Con solo 16 años se afilió al SNP. ¿La razón? Su confeso odio a Margaret Thatcher, «la motivación de toda mi carrera política». La modernización económica del thatcherismo forzó la reconversión de la obsoleta industria pesada escocesa, algo que la jovencísima Sturgeon vivió como una afrenta que la ha marcado, sin reparar en si era necesaria o no.

Aunque el partido hegemónico en Escocia era entonces el laborista, la izquierdista Nicola eligió el nacionalismo, porque siendo aún una chiquilla llegó a la convicción de que «la independencia era lo mejor para nuestro futuro». Esa obsesión explica su empecinamiento en otra consulta, cuando no se han cumplido tres años de la derrota por diez puntos en la anterior, que ella misma había asegurado que zanjaría el debate «para una generación». Como justificación alega que en Escocia ganó la permanencia en la UE por 62%-38%, «por lo que tenemos derecho a poder elegir entre el Brexit duro de los tories y la independencia».

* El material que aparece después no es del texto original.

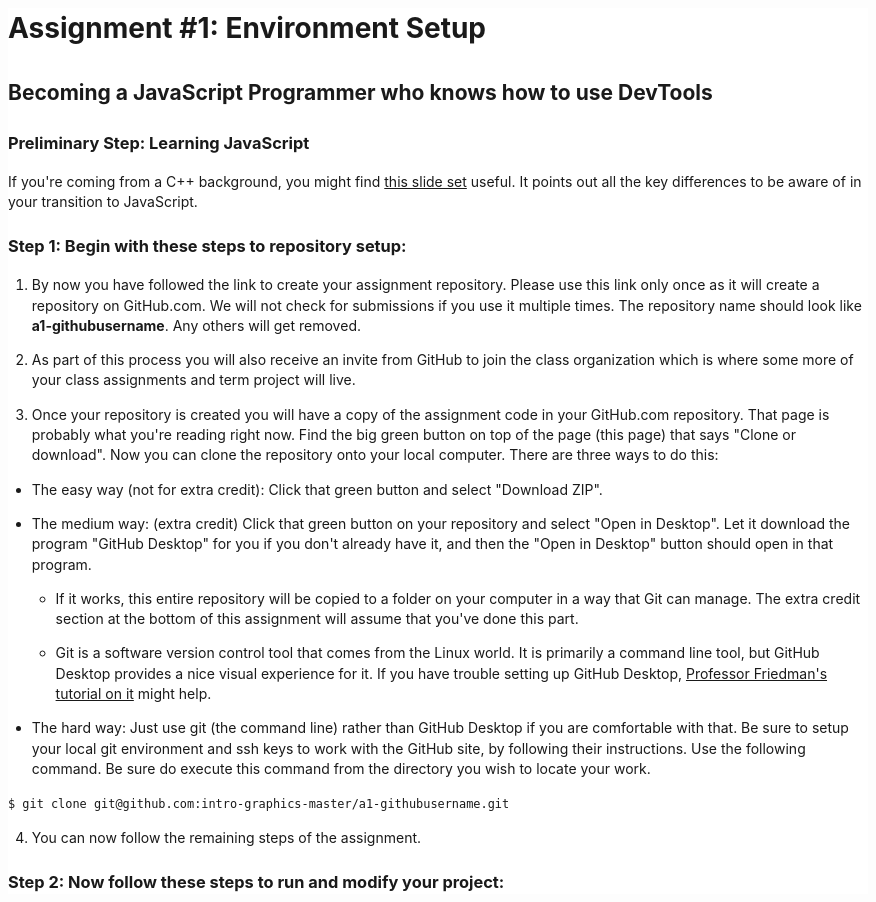 # Assignment #1: Environment Setup

## Becoming a JavaScript Programmer who knows how to use DevTools

### Preliminary Step: Learning JavaScript

If you're coming from a C++ background, you might find [this slide set](https://docs.google.com/presentation/d/e/2PACX-1vSVw1BycQjqBWq_7tbkDE9N8WJXZAketdkrtnL3WkSVj2oM4PP8P05L1dQ8pdxwBkkhXqJGau3k7yCA/pub?start=false&loop=true&delayms=3000) useful.  It points out all the key differences to be aware of in your transition to JavaScript.

### Step 1:  Begin with these steps to repository setup:

1. By now you have followed the link to create your assignment repository. Please use this link only once as it will create a repository on GitHub.com.  We will not check for submissions if you use it multiple times. The repository name should look like **a1-githubusername**. Any others will get removed.

2. As part of this process you will also receive an invite from GitHub to join the class organization which is where some more of your class assignments and term project will live.

3. Once your repository is created you will have a copy of the assignment code in your GitHub.com repository.  That page is probably what you're reading right now.  Find the big green button on top of the page (this page) that says "Clone or download". Now you can clone the repository onto your local computer.  There are three ways to do this:

* The easy way (not for extra credit): Click that green button and select "Download ZIP".

* The medium way:  (extra credit) Click that green button on your repository and select "Open in Desktop".  Let it download the program "GitHub Desktop" for you if you don't already have it, and then the "Open in Desktop" button should open in that program.

   * If it works, this entire repository will be copied to a folder on your computer in a way that Git can manage.  The extra credit section at the bottom of this assignment will assume that you've done this part.

   * Git is a software version control tool that comes from the Linux world. It is primarily a command line tool, but GitHub Desktop provides a nice visual experience for it.  If you have trouble setting up GitHub Desktop, [Professor Friedman's tutorial on it](https://docs.google.com/document/d/e/2PACX-1vQB9LOnRJ5MdhIClifZwsT9UmFmz3EpP0AsI1oEjJ7gqshA7nqbEsUtzgRqyoFAbCBUzoe0lLtEelMD/pub) might help.

* The hard way:  Just use git (the command line) rather than GitHub Desktop if you are comfortable with that.  Be sure to setup your local git environment and ssh keys to work with the GitHub site, by following their instructions. Use the following command. Be sure do execute this command from the directory you wish to locate your work.

```bash
$ git clone git@github.com:intro-graphics-master/a1-githubusername.git
```

4. You can now follow the remaining steps of the assignment.

### Step 2:  Now follow these steps to run and modify your project:
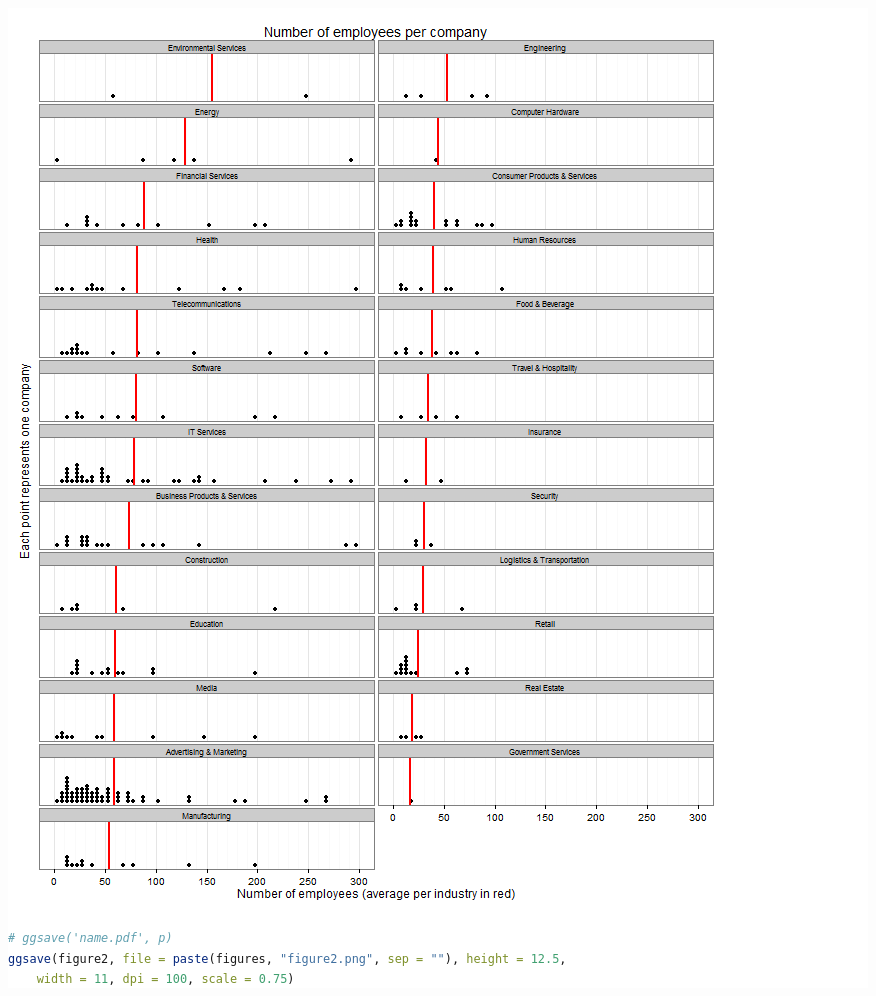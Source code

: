 ![plot of chunk figure2](figure/figure2.png) 

```r
# ggsave('name.pdf', p)
ggsave(figure2, file = paste(figures, "figure2.png", sep = ""), height = 12.5, 
    width = 11, dpi = 100, scale = 0.75)
```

Sturgeon escamotea a los escoceses el crucial detalle de que la Escocia independiente tendría que ponerse a cola para entrar en la UE. España, Italia y Bélgica, con problemas de separatismo, la vetarían. Las cuentas de la independencia no salen, y cada vez menos: la caída del precio crudo ha dejado al hipotético nuevo país sin su principal activo, las menguantes bolsas de petróleo del Mar del Norte. Sin el pulmón inglés, el déficit se tornaría ingobernable. Además, la realidad es que las empresas escocesas venden cuatro veces más al resto del mercado británico que a la UE.

Ayer Sturgeon clausuró en Aberdeen el congreso del SNP, que es ya el tercer partido en afiliados del Reino Unido. El referéndum de 2014, aunque perdieron, disparó la militancia: de 25.000 a 120.000. Al calor de los suyos, y con bastante voluntarismo, advirtió a May que «la voluntad del Parlamento de Escocia debe prevalecer y prevalecerá». El martes y miércoles se debatirá en la cámara de Holyrood la propuesta para reclamar a Londres la segunda consulta. El SNP, que no tiene mayoría absoluta por dos diputados, la sacará adelante con los verdes. «Desde entonces el referéndum ya no será una cosa mía o del SNP, será la voluntad del pueblo escocés», proclamó Sturgeon con tono épico.

No está claro que sea como ella lo cuenta. Las últimas encuestas locales reflejan que solo cuatro de cada diez escoceses demandan un segundo referéndum y también anticipan una nueva derrota del separatismo (52%-48%). No había clamor alguno en la calle. Una vez más, el independentismo se ha fomentado desde el poder, a golpe de propaganda oficial, por obra de un SNP que solo se dará por satisfecho el día en que las urnas rubriquen su anhelo. Tampoco se sostiene que sea beneficioso abandonar la quinta economía del mundo, un Estado de 64,1 millones de habitantes que cuenta con la locomotora de Londres, para fundar uno nuevo de 5,2 millones, que no se sabe ni qué divisa tendría. Pero el sentimentalismo nacionalista no se detiene en razones.